Langkah Kemenag Jepara Tekan Pernikahan Dini
Sebagai langkah pencegahan, Kemenag Jepara melalui Seksi Bimas Islam telah melaksanakan sejumlah program edukatif, di antaranya:
- BRUS (Bimbingan Remaja Usia Sekolah): untuk siswa SMA/MA sederajat.
- BRUN (Bimbingan Remaja Usia Nikah): bagi pemuda-pemudi usia siap menikah.
- BIMWIN (Bimbingan Perkawinan): diperuntukkan bagi calon pengantin yang telah mendaftar di KUA.

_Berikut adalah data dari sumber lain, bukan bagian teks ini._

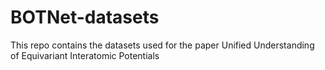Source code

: # BOTNet-datasets

This repo contains the datasets used for the paper Unified Understanding of Equivariant Interatomic Potentials
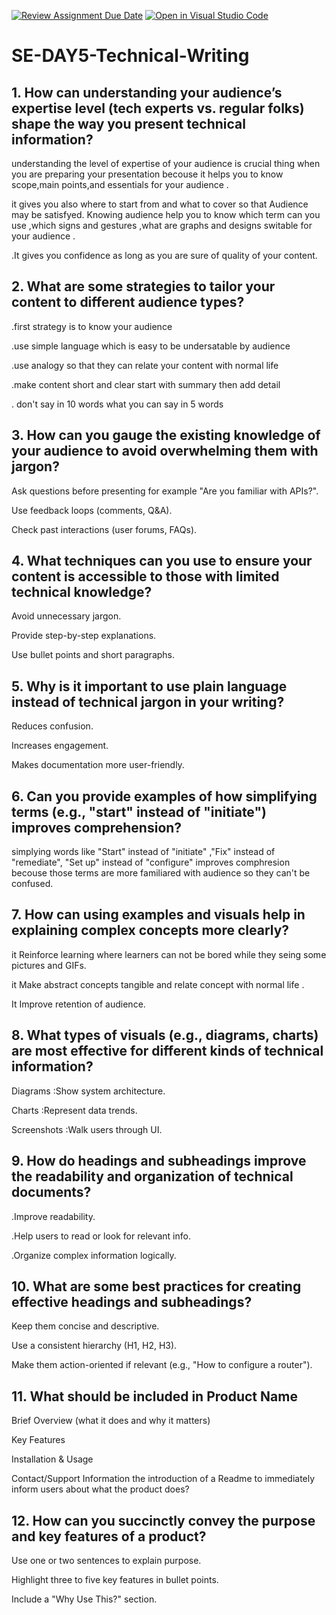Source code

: [![Review Assignment Due Date](https://classroom.github.com/assets/deadline-readme-button-22041afd0340ce965d47ae6ef1cefeee28c7c493a6346c4f15d667ab976d596c.svg)](https://classroom.github.com/a/zsAR-pyY)
[![Open in Visual Studio Code](https://classroom.github.com/assets/open-in-vscode-2e0aaae1b6195c2367325f4f02e2d04e9abb55f0b24a779b69b11b9e10269abc.svg)](https://classroom.github.com/online_ide?assignment_repo_id=18497820&assignment_repo_type=AssignmentRepo)
# SE-DAY5-Technical-Writing
## 1. How can understanding your audience’s expertise level (tech experts vs. regular folks) shape the way you present technical information?
understanding the level of expertise of your audience is crucial thing when you are preparing your presentation becouse it helps you to know scope,main points,and essentials for your audience . 

it gives you also where to start from and what to cover so that Audience may be satisfyed.
Knowing audience help you to know which term can you use ,which signs and gestures ,what are graphs and designs switable for your audience .

.It gives you confidence as long as you are sure of quality of your content.

## 2. What are some strategies to tailor your content to different audience types?
.first strategy is to know your audience

.use simple language which is easy to be undersatable by audience

.use analogy so that they can relate your content with normal life 

.make content short and clear start with summary then add detail

. don't say in 10 words what you can say in 5 words
## 3. How can you gauge the existing knowledge of your audience to avoid overwhelming them with jargon?
Ask questions before presenting for example "Are you familiar with APIs?".

Use feedback loops (comments, Q&A).

Check past interactions (user forums, FAQs).
## 4. What techniques can you use to ensure your content is accessible to those with limited technical knowledge?
Avoid unnecessary jargon.

Provide step-by-step explanations.

Use bullet points and short paragraphs.
## 5. Why is it important to use plain language instead of technical jargon in your writing?
Reduces confusion.

Increases engagement.

Makes documentation more user-friendly.
## 6. Can you provide examples of how simplifying terms (e.g., "start" instead of "initiate") improves comprehension?
simplying words like "Start" instead of "initiate" ,"Fix" instead of "remediate", "Set up" instead of "configure"  improves comphresion becouse those terms are more familiared with audience so they can't be confused.
## 7. How can using examples and visuals help in explaining complex concepts more clearly?
 it Reinforce learning where learners can not be bored while they seing some pictures and GIFs.

 it Make abstract concepts tangible and relate concept with normal life .
 
 It Improve retention of audience.
## 8. What types of visuals (e.g., diagrams, charts) are most effective for different kinds of technical information?
Diagrams :Show system architecture.

Charts :Represent data trends.

Screenshots :Walk users through UI.
## 9. How do headings and subheadings improve the readability and organization of technical documents?
.Improve readability.

.Help users to read or look for relevant info.

.Organize complex information logically.
## 10. What are some best practices for creating effective headings and subheadings?
Keep them concise and descriptive.

Use a consistent hierarchy (H1, H2, H3).

Make them action-oriented if relevant (e.g., "How to configure a router").
## 11. What should be included in Product Name
Brief Overview (what it does and why it matters)

Key Features

Installation & Usage

Contact/Support Information the introduction of a Readme to immediately inform users about what the product does?

## 12. How can you succinctly convey the purpose and key features of a product?
Use one or two sentences to explain purpose.

Highlight three to five key features in bullet points.

Include a "Why Use This?" section.

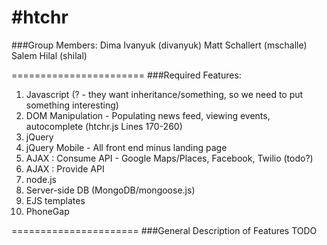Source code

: #htchr
=======================
###Group Members:
Dima Ivanyuk (divanyuk)
Matt Schallert (mschalle)
Salem Hilal (shilal)

=======================
###Required Features:
1. Javascript (? - they want inheritance/something, so we need to put something interesting)
2. DOM Manipulation - Populating news feed, viewing events, autocomplete (htchr.js Lines 170-260)
3. jQuery
4. jQuery Mobile - All front end minus landing page
5. AJAX : Consume API - Google Maps/Places, Facebook, Twilio (todo?)
6. AJAX : Provide API
7. node.js
8. Server-side DB (MongoDB/mongoose.js)
9. EJS templates
10. PhoneGap

======================
###General Description of Features
TODO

Program tersebut dilakukan melalui metode tatap muka, daring, dan mandiri dengan materi meliputi komunikasi pasangan, pengelolaan konflik, kesehatan reproduksi, hingga pengelolaan keuangan keluarga.
Selain itu, seluruh calon pengantin yang menikah di KUA wajib menjalani pemeriksaan kesehatan di Puskesmas, termasuk tes kehamilan (PP Test).
“Jika hasilnya positif, kami pastikan pernikahan dilakukan dengan pria yang bertanggung jawab, bukan orang lain. Untuk kasus pernikahan dini non-kehamilan, kami undang orang tua untuk berdialog mengenai alasan mereka menikahkan anaknya,” terang Samsul Arifin.
Data Pengadilan Agama: Angka Dispensasi Kawin Masih Tinggi
Kekhawatiran Kemenag Jepara semakin kuat setelah melihat data dari Pengadilan Agama Kabupaten Jepara. Hingga 17 Oktober 2025, tercatat:
- 1.413 perkara Cerai Gugat
- 350 perkara Cerai Talak
- 301 permohonan Dispensasi Kawin
Angka tersebut mencerminkan masih tingginya persoalan rumah tangga akibat pernikahan tanpa kesiapan matang. Sebagian besar pengajuan dispensasi kawin disebabkan oleh kehamilan di luar nikah.
Samsul menegaskan bahwa persoalan ini tidak bisa diserahkan sepenuhnya kepada Kemenag atau KUA.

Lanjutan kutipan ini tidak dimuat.